## Information provided
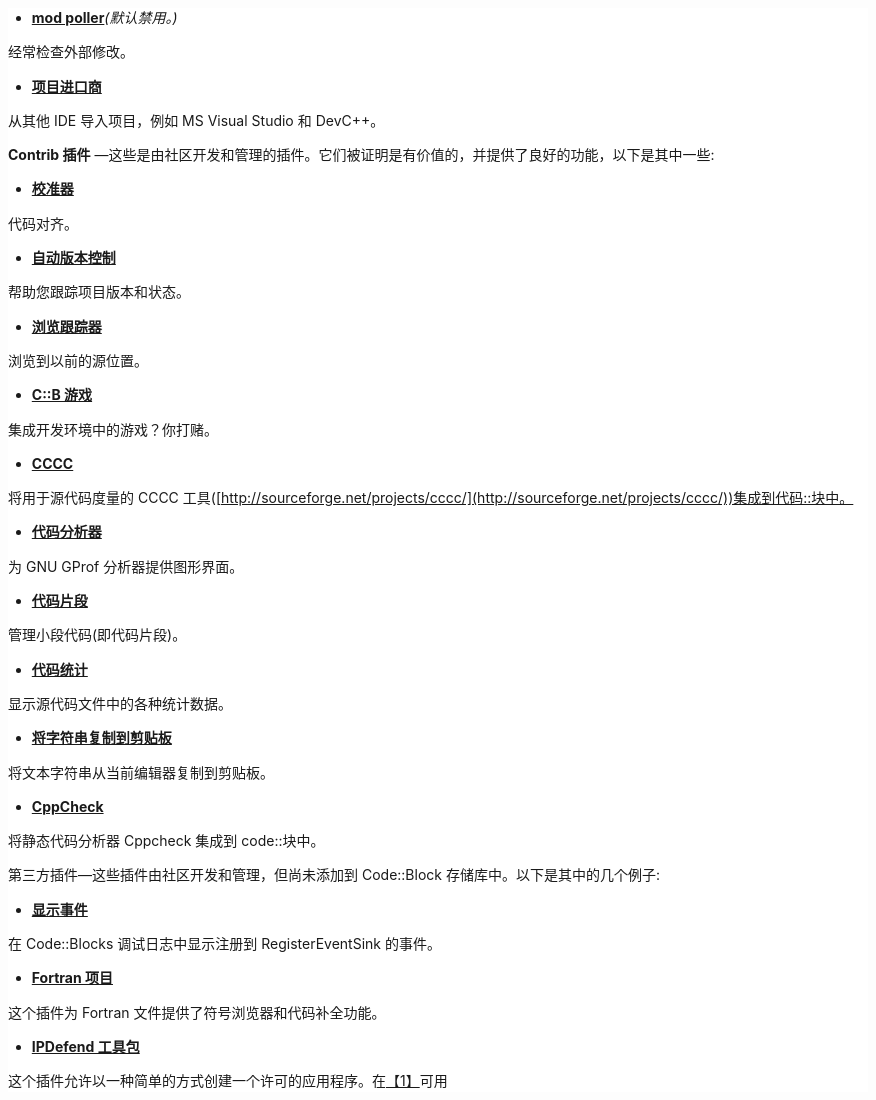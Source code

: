 *   [**mod poller**](https://wiki.codeblocks.org/index.php/ModPoller_plugin)*(默认禁用。)*

经常检查外部修改。

*   [**项目进口商**](https://wiki.codeblocks.org/index.php/Projects_Importer_plugin)

从其他 IDE 导入项目，例如 MS Visual Studio 和 DevC++。

**Contrib 插件** —这些是由社区开发和管理的插件。它们被证明是有价值的，并提供了良好的功能，以下是其中一些:

*   [**校准器**](https://wiki.codeblocks.org/index.php/Aligner_plugin)

代码对齐。

*   [**自动版本控制**](https://wiki.codeblocks.org/index.php/AutoVersioning_plugin)

帮助您跟踪项目版本和状态。

*   [**浏览跟踪器**](https://wiki.codeblocks.org/index.php/Browse_Tracker_plugin)

浏览到以前的源位置。

*   [**C::B 游戏**](https://wiki.codeblocks.org/index.php/C::B_Games_plugin)

集成开发环境中的游戏？你打赌。

*   [**CCCC**](https://wiki.codeblocks.org/index.php/CCCC_plugin)

将用于源代码度量的 CCCC 工具([http://sourceforge.net/projects/cccc/](http://sourceforge.net/projects/cccc/))集成到代码::块中。

*   [**代码分析器**](https://wiki.codeblocks.org/index.php/Code_Profiler_plugin)

为 GNU GProf 分析器提供图形界面。

*   [**代码片段**](https://wiki.codeblocks.org/index.php/Code_Snippets_plugin)

管理小段代码(即代码片段)。

*   [**代码统计**](https://wiki.codeblocks.org/index.php/Code_Statistics_plugin)

显示源代码文件中的各种统计数据。

*   [**将字符串复制到剪贴板**](https://wiki.codeblocks.org/index.php/Copy_Strings_to_Clipboard_plugin)

将文本字符串从当前编辑器复制到剪贴板。

*   [**CppCheck**](https://wiki.codeblocks.org/index.php/CppCheck_plugin)

将静态代码分析器 Cppcheck 集成到 code::块中。

第三方插件—这些插件由社区开发和管理，但尚未添加到 Code::Block 存储库中。以下是其中的几个例子:

*   [**显示事件**](https://wiki.codeblocks.org/index.php/DisplayEvents_plugin)

在 Code::Blocks 调试日志中显示注册到 RegisterEventSink 的事件。

*   [**Fortran 项目**](https://wiki.codeblocks.org/index.php/Fortran_Project_plugin)

这个插件为 Fortran 文件提供了符号浏览器和代码补全功能。

*   [**IPDefend 工具包**](https://wiki.codeblocks.org/index.php/IPDefend_Toolkit_plugin)

这个插件允许以一种简单的方式创建一个许可的应用程序。在[【1】](http://www.comsytec.com/ipdefend.php)可用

## Problem details
An exact copy of every entry above is required, without the pictures.

## Reply to the exercise
Source code

: *   [**mod poller**](https://wiki.codeblocks.org/index.php/ModPoller_plugin)*(默认禁用。)*

经常检查外部修改。

*   [**项目进口商**](https://wiki.codeblocks.org/index.php/Projects_Importer_plugin)

从其他 IDE 导入项目，例如 MS Visual Studio 和 DevC++。

**Contrib 插件** —这些是由社区开发和管理的插件。它们被证明是有价值的，并提供了良好的功能，以下是其中一些:

*   [**校准器**](https://wiki.codeblocks.org/index.php/Aligner_plugin)

代码对齐。

*   [**自动版本控制**](https://wiki.codeblocks.org/index.php/AutoVersioning_plugin)

帮助您跟踪项目版本和状态。

*   [**浏览跟踪器**](https://wiki.codeblocks.org/index.php/Browse_Tracker_plugin)

浏览到以前的源位置。

*   [**C::B 游戏**](https://wiki.codeblocks.org/index.php/C::B_Games_plugin)

集成开发环境中的游戏？你打赌。

*   [**CCCC**](https://wiki.codeblocks.org/index.php/CCCC_plugin)

将用于源代码度量的 CCCC 工具([http://sourceforge.net/projects/cccc/](http://sourceforge.net/projects/cccc/))集成到代码::块中。

*   [**代码分析器**](https://wiki.codeblocks.org/index.php/Code_Profiler_plugin)

为 GNU GProf 分析器提供图形界面。

*   [**代码片段**](https://wiki.codeblocks.org/index.php/Code_Snippets_plugin)

管理小段代码(即代码片段)。

*   [**代码统计**](https://wiki.codeblocks.org/index.php/Code_Statistics_plugin)

显示源代码文件中的各种统计数据。

*   [**将字符串复制到剪贴板**](https://wiki.codeblocks.org/index.php/Copy_Strings_to_Clipboard_plugin)

将文本字符串从当前编辑器复制到剪贴板。

*   [**CppCheck**](https://wiki.codeblocks.org/index.php/CppCheck_plugin)

将静态代码分析器 Cppcheck 集成到 code::块中。

第三方插件—这些插件由社区开发和管理，但尚未添加到 Code::Block 存储库中。以下是其中的几个例子:

*   [**显示事件**](https://wiki.codeblocks.org/index.php/DisplayEvents_plugin)

在 Code::Blocks 调试日志中显示注册到 RegisterEventSink 的事件。

*   [**Fortran 项目**](https://wiki.codeblocks.org/index.php/Fortran_Project_plugin)

这个插件为 Fortran 文件提供了符号浏览器和代码补全功能。

*   [**IPDefend 工具包**](https://wiki.codeblocks.org/index.php/IPDefend_Toolkit_plugin)

这个插件允许以一种简单的方式创建一个许可的应用程序。在[【1】](http://www.comsytec.com/ipdefend.php)可用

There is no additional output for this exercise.